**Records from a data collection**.
◇ ◇ ◇ ◇
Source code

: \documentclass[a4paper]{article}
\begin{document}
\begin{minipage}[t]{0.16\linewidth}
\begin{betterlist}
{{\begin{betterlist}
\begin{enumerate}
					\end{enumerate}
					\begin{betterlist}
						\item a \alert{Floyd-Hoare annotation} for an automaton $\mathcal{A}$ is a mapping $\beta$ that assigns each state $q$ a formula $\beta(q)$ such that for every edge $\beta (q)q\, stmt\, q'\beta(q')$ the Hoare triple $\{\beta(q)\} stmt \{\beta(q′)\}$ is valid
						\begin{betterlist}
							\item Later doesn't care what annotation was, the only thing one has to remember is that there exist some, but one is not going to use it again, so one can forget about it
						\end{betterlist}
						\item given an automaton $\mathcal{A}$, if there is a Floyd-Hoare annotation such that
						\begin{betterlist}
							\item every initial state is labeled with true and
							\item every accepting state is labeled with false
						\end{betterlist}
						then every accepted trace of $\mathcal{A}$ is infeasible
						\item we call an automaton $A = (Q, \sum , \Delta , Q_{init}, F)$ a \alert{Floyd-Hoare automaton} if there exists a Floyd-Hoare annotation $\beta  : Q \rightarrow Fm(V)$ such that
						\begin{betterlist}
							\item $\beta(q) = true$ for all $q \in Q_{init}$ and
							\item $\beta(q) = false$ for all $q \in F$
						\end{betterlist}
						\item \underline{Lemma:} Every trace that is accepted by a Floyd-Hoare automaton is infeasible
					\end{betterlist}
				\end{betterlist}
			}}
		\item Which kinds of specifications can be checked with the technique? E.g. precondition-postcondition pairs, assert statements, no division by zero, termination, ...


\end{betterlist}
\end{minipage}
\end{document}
◇ ◇ ◇ ◇
**HOW TO COMPLETE THIS TASK**.
Please reproduce each record precisely as written.

**ANSWER FOR THIS EXERCISE**.
Source code

: \documentclass[a4paper]{article}
\begin{document}
\begin{minipage}[t]{0.16\linewidth}
\begin{betterlist}
{{\begin{betterlist}
\begin{enumerate}
					\end{enumerate}
					\begin{betterlist}
						\item a \alert{Floyd-Hoare annotation} for an automaton $\mathcal{A}$ is a mapping $\beta$ that assigns each state $q$ a formula $\beta(q)$ such that for every edge $\beta (q)q\, stmt\, q'\beta(q')$ the Hoare triple $\{\beta(q)\} stmt \{\beta(q′)\}$ is valid
						\begin{betterlist}
							\item Later doesn't care what annotation was, the only thing one has to remember is that there exist some, but one is not going to use it again, so one can forget about it
						\end{betterlist}
						\item given an automaton $\mathcal{A}$, if there is a Floyd-Hoare annotation such that
						\begin{betterlist}
							\item every initial state is labeled with true and
							\item every accepting state is labeled with false
						\end{betterlist}
						then every accepted trace of $\mathcal{A}$ is infeasible
						\item we call an automaton $A = (Q, \sum , \Delta , Q_{init}, F)$ a \alert{Floyd-Hoare automaton} if there exists a Floyd-Hoare annotation $\beta  : Q \rightarrow Fm(V)$ such that
						\begin{betterlist}
							\item $\beta(q) = true$ for all $q \in Q_{init}$ and
							\item $\beta(q) = false$ for all $q \in F$
						\end{betterlist}
						\item \underline{Lemma:} Every trace that is accepted by a Floyd-Hoare automaton is infeasible
					\end{betterlist}
				\end{betterlist}
			}}
		\item Which kinds of specifications can be checked with the technique? E.g. precondition-postcondition pairs, assert statements, no division by zero, termination, ...


\end{betterlist}
\end{minipage}
\end{document}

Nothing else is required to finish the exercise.